『ファイトソング』清原果耶、2年間の月日を巧みに表現 空手家の設定も活かされる形に

 花枝(清原果耶)と芦田(間宮祥太朗)の“取り組み”が終わり、花枝は耳の手術に臨み、芦田は曲を完成させる。そして一気に2年の月日が流れた3月8日放送の『ファイトソング』(TBS系)第9話。

 花枝と芦田の2年ぶりの再会シーンから始まり、時間を少し遡ってそれに至るまでの流れが描写されていく。手術を経て耳が聞こえなくなった花枝が、仕事を頑張りながら空手にふたたび打ち込む姿、アーティストとして復活を遂げた芦田。そして、意を決して花枝に想いを告げようとする慎吾(菊池風磨)。

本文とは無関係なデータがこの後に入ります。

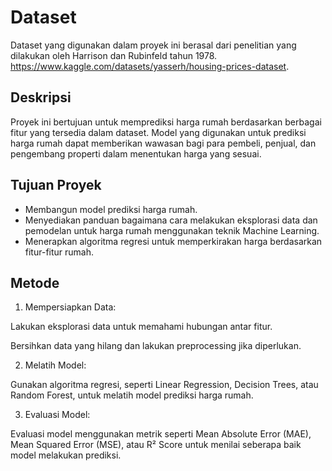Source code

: # Dataset
Dataset yang digunakan dalam proyek ini berasal dari penelitian yang dilakukan oleh Harrison dan Rubinfeld tahun 1978. https://www.kaggle.com/datasets/yasserh/housing-prices-dataset.

## Deskripsi
Proyek ini bertujuan untuk memprediksi harga rumah berdasarkan berbagai fitur yang tersedia dalam dataset. Model yang digunakan untuk prediksi harga rumah dapat memberikan wawasan bagi para pembeli, penjual, dan pengembang properti dalam menentukan harga yang sesuai.

## Tujuan Proyek
- Membangun model prediksi harga rumah.
- Menyediakan panduan bagaimana cara melakukan eksplorasi data dan pemodelan untuk harga rumah menggunakan teknik Machine Learning.
- Menerapkan algoritma regresi untuk memperkirakan harga berdasarkan fitur-fitur rumah.

## Metode
1. Mempersiapkan Data:
   
  Lakukan eksplorasi data untuk memahami hubungan antar fitur.

  Bersihkan data yang hilang dan lakukan preprocessing jika diperlukan.

2. Melatih Model:

  Gunakan algoritma regresi, seperti Linear Regression, Decision Trees, atau Random Forest, untuk melatih model prediksi harga rumah.

3. Evaluasi Model:

  Evaluasi model menggunakan metrik seperti Mean Absolute Error (MAE), Mean Squared Error (MSE), atau R² Score untuk menilai seberapa baik model melakukan prediksi.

 まず今回のエピソードに入る前までは、はたして花枝の耳が聞こえなくなるのかどうかというのがひとつの焦点になっていた。それはあえて語られずとも、序盤のシーンの描写で明白になる。振動型の目覚まし時計で目を覚まし、ランニングの際にはしきりに後ろを気にしながら、それでも近付いてきた自転車のベルに気が付かない。葉子(石田ひかり)と同じように唇の動きを読む術を身につけた花枝は、会話のシーンでは対面する相手の口元を見つめ、視線を少し上に動かして目を合わせてから話し始める。もっとも、2年の月日が流れても誰も手話を会得していない点は少々違和感を抱いてしまうのだが。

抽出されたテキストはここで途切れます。